■ Task to complete: Word for word, please restate the line containing "在相当长的一段时间内，电脑不" and all the lines that follow it to the end of the data.

== == ==

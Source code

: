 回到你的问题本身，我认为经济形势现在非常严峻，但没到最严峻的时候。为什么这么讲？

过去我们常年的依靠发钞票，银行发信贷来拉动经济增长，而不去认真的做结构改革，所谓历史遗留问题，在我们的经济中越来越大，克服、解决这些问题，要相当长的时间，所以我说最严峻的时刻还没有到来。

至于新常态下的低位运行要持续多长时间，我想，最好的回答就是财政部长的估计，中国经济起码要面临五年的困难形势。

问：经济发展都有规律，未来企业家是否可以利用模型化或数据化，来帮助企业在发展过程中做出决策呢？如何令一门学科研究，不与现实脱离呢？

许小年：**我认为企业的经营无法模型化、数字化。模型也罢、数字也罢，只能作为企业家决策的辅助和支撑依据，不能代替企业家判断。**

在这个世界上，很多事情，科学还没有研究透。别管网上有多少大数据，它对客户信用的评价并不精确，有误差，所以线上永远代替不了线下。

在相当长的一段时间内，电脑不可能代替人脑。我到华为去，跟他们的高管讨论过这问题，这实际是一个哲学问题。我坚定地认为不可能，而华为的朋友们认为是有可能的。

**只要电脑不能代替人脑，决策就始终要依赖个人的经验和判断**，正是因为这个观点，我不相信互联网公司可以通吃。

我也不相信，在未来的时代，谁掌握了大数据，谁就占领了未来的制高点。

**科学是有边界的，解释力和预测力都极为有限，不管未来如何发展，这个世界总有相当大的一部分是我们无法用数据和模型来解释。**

== == ==

■ Result of this task:
在相当长的一段时间内，电脑不可能代替人脑。我到华为去，跟他们的高管讨论过这问题，这实际是一个哲学问题。我坚定地认为不可能，而华为的朋友们认为是有可能的。

**只要电脑不能代替人脑，决策就始终要依赖个人的经验和判断**，正是因为这个观点，我不相信互联网公司可以通吃。

我也不相信，在未来的时代，谁掌握了大数据，谁就占领了未来的制高点。

**科学是有边界的，解释力和预测力都极为有限，不管未来如何发展，这个世界总有相当大的一部分是我们无法用数据和模型来解释。**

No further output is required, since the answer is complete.